Properties of the networks
Disposition of hierarchic TFs in a network
Taking advantage of the network constructed for the analysis of the properties and to compare with our last report, we search for the hierarchy looking for a pine-tree-like structure (see Material and Methods) (Taboada-Castro et al., 2022). TF–TF relationships showed the basic hierarchy structure of the networks; they showed a top-down pyramidal structure (See Figures 1A–E). In MM, R. etli CFN42 network showed 11 levels compared to clustered-TF-MM, which showed seven levels (Taboada-Castro et al., 2022). At level_1, the RHE_RS15800 ArsR family transcriptional regulator and the RHE_RS17050 DNA-binding response regulator were identified. At level_2, the RHE_RS05945 LuxR family transcriptional regulator, the RHE_RS05495 ArsR family transcriptional regulator, and the RHE_RS06405 transcriptional regulators were found. The first sigma factor, RHE_RS17090 RNA polymerase sigma factor RpoH, was found at level_5. The next sigma factor, RHE_RS20580 sigma-32, was found at level_6; RHE_RS26680 was located at level_7, sigma factor RHE_RS15090 rpoD at level_9, and RHE_RS26695 sigma-70 at level_10. At level_11, five sigma factors, RHE_RS32370, RHE_RS05265 sigma-70, RHE_RS28625, RHE_RS02045 rpoN sigma-54, and the RHE_RS03775 sigma factor, were located. Compared to the E. coli global network, where the sigma factor rpoD sigma-70 is at the top (Freyre-González et al., 2008), in the Bacillus subtilis global network, the sigA is at the top (Freyre-González et al., 2012). In this MM R. etli CFN42-dependent condition network, the first sigma factor appeared until level_5, showing that the basic structure of these networks was different (Figure 1A; Supplementary Table 7 a). Accordingly, a condition-dependent network of E. coli K12 showed rpoH in a down position compared to that in its global network (Resendis-Antonio et al., 2005; Gutierrez-Ríos et al., 2007). These data suggest that the physiological conditions shape the network.

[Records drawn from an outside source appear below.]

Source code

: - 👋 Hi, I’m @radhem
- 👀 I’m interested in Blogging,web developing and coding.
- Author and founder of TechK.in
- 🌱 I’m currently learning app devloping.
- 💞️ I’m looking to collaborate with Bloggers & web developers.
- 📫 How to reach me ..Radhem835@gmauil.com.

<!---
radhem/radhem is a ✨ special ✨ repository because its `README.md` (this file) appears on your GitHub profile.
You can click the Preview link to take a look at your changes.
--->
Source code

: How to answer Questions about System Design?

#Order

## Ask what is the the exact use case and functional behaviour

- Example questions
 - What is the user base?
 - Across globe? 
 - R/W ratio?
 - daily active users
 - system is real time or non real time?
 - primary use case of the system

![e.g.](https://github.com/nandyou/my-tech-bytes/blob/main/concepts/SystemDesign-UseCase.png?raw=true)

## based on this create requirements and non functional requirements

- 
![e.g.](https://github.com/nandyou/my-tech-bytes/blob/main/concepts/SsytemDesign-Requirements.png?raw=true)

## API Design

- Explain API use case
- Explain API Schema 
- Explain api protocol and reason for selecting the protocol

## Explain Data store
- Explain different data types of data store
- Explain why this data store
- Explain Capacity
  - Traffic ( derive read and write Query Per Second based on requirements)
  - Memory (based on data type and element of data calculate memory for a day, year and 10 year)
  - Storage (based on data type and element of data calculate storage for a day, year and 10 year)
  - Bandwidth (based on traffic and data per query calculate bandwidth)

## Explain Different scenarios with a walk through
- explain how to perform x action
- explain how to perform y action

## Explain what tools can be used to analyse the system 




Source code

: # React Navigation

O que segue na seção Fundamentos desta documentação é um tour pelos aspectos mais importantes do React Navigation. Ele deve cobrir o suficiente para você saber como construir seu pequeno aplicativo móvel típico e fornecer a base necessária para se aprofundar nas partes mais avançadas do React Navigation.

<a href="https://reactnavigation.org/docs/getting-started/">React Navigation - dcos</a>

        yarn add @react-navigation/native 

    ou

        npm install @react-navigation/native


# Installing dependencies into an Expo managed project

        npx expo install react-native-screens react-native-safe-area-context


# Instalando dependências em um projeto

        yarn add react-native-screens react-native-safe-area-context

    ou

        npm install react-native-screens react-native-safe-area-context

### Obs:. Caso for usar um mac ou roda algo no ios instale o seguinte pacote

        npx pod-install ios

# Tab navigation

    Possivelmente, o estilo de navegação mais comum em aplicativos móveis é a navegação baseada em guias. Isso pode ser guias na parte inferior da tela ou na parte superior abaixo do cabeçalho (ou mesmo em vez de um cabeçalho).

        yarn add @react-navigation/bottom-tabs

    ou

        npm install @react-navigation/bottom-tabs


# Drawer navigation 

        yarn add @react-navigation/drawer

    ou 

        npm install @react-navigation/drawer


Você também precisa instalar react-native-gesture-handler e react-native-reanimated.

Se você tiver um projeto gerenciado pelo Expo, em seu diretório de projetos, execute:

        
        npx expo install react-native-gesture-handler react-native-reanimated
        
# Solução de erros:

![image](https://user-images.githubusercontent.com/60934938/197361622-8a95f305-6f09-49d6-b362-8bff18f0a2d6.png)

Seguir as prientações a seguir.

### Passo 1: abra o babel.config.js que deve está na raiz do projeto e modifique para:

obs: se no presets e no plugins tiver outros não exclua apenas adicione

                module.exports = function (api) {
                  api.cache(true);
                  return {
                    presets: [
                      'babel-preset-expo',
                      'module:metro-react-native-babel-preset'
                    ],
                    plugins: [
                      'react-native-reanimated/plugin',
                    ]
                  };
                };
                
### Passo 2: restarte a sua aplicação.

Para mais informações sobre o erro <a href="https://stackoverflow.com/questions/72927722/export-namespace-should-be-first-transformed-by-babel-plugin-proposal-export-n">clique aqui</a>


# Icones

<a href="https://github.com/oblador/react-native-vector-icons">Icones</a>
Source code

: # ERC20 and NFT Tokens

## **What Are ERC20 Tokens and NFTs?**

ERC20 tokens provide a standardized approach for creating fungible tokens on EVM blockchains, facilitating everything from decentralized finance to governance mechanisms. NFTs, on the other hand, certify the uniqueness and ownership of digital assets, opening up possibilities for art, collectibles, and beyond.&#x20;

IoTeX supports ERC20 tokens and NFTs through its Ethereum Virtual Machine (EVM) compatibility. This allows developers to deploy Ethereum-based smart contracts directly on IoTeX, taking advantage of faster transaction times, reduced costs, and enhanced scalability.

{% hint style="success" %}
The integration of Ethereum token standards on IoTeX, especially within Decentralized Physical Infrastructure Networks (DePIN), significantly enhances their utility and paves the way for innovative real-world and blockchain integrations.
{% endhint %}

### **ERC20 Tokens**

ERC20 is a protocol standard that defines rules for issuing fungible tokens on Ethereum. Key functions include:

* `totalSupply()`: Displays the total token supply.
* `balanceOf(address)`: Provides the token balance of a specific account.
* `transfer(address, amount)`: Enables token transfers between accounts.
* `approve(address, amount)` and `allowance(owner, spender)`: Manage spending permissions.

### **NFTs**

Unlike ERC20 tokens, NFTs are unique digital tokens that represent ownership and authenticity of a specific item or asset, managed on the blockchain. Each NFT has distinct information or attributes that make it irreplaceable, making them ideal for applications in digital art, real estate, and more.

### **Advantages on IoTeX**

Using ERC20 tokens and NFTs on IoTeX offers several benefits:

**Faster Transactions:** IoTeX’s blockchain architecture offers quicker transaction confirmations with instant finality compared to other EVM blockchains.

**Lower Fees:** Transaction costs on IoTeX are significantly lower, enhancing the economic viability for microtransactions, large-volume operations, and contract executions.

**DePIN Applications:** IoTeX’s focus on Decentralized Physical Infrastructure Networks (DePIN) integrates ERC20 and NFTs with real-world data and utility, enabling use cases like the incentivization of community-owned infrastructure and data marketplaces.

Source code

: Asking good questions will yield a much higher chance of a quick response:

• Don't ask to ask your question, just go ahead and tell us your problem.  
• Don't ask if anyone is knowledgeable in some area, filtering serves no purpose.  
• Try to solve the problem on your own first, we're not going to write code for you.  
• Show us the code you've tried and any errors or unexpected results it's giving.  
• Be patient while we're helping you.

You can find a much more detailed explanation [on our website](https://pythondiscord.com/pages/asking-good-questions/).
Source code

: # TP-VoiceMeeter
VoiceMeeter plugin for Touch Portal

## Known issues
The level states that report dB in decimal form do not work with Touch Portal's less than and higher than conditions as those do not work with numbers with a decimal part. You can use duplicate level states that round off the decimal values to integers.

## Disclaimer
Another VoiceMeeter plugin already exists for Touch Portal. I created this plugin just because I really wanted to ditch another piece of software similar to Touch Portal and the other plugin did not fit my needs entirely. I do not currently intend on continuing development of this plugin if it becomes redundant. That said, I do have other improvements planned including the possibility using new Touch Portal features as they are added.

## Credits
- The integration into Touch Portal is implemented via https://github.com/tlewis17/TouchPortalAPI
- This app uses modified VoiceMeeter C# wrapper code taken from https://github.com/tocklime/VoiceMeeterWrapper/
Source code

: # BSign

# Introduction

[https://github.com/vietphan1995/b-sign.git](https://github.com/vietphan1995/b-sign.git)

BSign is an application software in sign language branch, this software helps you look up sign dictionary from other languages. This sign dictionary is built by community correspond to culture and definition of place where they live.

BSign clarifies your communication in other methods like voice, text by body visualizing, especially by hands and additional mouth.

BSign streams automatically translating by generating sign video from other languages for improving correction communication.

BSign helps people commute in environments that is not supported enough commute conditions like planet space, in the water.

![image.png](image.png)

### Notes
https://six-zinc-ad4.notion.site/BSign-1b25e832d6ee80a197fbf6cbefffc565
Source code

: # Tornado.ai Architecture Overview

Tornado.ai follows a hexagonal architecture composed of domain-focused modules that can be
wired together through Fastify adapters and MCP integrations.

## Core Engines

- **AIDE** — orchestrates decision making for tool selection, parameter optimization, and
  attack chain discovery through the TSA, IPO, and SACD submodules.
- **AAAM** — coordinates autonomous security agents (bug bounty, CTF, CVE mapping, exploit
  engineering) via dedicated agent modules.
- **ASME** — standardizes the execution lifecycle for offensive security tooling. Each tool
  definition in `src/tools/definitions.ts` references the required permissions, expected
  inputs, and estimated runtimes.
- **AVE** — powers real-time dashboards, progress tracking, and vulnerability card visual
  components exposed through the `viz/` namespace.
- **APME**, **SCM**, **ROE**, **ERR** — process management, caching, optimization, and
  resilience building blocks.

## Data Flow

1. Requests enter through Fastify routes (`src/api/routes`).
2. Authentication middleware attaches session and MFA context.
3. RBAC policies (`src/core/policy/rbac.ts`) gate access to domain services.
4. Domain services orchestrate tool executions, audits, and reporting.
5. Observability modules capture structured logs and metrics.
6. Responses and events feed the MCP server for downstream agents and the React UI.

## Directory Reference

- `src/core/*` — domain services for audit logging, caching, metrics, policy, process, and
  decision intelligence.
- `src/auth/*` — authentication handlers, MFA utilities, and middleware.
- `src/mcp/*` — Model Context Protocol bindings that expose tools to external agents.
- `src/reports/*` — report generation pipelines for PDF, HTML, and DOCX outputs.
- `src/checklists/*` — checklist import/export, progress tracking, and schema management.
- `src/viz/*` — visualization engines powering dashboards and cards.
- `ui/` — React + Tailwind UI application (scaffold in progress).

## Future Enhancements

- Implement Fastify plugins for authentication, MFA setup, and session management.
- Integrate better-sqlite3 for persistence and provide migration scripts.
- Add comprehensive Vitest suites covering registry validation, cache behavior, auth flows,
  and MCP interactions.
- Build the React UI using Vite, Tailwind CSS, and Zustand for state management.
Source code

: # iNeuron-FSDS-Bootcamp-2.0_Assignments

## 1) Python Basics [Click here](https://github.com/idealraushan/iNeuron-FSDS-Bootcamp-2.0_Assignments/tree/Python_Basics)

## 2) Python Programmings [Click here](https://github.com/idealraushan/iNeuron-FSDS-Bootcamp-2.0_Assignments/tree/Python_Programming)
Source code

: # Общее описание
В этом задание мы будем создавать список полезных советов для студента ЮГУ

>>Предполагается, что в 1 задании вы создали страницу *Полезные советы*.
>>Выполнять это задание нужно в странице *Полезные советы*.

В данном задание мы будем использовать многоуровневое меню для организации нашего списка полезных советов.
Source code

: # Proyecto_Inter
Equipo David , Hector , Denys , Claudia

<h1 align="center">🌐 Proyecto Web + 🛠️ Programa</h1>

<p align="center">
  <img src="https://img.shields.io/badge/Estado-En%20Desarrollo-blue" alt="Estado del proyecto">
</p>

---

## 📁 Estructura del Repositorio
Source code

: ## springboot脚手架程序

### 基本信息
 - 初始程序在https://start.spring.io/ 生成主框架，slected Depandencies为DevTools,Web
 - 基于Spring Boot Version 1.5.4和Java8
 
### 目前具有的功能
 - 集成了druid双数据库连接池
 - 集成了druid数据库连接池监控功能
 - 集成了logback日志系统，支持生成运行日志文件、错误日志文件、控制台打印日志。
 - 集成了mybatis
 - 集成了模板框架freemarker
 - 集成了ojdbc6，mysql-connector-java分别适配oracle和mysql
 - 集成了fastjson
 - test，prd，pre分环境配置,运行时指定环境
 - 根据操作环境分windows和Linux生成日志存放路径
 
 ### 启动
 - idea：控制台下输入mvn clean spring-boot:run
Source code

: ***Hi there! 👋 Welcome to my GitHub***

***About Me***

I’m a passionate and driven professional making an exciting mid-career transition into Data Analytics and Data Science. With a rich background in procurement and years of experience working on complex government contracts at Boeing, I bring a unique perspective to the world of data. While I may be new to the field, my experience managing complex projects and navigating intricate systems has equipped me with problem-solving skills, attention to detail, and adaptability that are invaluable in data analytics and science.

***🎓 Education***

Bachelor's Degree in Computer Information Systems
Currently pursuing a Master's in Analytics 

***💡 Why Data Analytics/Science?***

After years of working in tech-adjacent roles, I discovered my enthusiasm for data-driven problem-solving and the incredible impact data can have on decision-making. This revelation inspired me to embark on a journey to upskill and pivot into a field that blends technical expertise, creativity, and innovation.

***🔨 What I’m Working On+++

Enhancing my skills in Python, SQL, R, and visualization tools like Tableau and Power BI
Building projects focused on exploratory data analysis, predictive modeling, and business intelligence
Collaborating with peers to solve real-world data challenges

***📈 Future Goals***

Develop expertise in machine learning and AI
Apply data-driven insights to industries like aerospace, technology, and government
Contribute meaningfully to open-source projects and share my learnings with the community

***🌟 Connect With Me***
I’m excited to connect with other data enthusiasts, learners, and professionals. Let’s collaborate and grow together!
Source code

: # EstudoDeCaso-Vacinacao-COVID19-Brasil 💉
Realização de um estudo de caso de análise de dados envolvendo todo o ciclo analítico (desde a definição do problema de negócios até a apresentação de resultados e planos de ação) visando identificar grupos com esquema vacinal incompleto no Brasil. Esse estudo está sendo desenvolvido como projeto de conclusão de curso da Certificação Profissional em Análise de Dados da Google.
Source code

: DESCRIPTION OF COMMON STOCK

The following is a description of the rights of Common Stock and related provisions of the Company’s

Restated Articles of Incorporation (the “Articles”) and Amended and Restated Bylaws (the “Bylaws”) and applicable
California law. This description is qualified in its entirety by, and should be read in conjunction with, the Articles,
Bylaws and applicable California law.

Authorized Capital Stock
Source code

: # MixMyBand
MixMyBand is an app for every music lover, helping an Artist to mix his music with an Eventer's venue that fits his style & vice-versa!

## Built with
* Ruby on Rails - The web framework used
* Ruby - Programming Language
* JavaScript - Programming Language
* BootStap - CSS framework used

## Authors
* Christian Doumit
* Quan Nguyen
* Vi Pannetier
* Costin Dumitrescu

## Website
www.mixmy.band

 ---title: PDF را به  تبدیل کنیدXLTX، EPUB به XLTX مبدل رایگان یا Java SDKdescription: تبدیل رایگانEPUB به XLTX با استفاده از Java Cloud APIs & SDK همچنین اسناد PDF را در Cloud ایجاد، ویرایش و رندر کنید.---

Figure 1. (A) Hierarchy of the transcriptional regulatory networks of: (A) minimal medium R. etli CFN42, (B) bacteroid 18 days R. etli CFN42, (C) free-living S. meliloti 1021, (D) bacteroid S. meliloti 1021, and (E) E. coli K12 93 TFs.
In addition, the bacteroid R. etli CFN42 network contained 13 levels (Figure 1B), whereas for the last report, in the clustered-TF bacteroid network, we showed four levels (Taboada-Castro et al., 2022). At level_1, the RHE_RS06405 transcriptional regulator was identified. At level_2, the RHE_RS17835 ArsR family transcriptional regulator was located. At level_3, the RHE_RS25040 transcriptional regulator, the RHE_RS20580 RNA polymerase factor sigma-32, and the RHE_RS23635 Lrp/AsnC family transcriptional regulator were located. Additionally, at level_8, sigma RHE_RS26680 was found. At level_10, RHE_RS15090 rpoD was identified. At level_11, sigma factor RHE_RS32370 and RHE_RS26695 sigma-70 were located. At level_12, sigma RHE_RS28625 and RHE_RS17090 rpoH were located. Moreover, at level_13, six sigma factors, RHE_RS20110 rpoE, RHE_RS02045 rpoN sigma-54, sigma RHE_RS15675, RHE_RS05265 sigma-70, RHE_RS23540, and RHE_RS03775, were identified (Figure 1B; Supplementary Table 7 b, column S). R. etli contains 23 sigma factors, and it has shown the presence of canonical extracytoplasmic sigma factors groups G1 and G2; EcfG1 and EcfG2 are canonical and non-canonical, respectively (Martínez-Salazar et al., 2009). Neither of these two groups of sigma factors appears to play a significant role during symbiotic nitrogen fixation (Jans et al., 2013). These data confirmed that the sigma factors do not play a hierarchal top role for the MM and bacteroid networks.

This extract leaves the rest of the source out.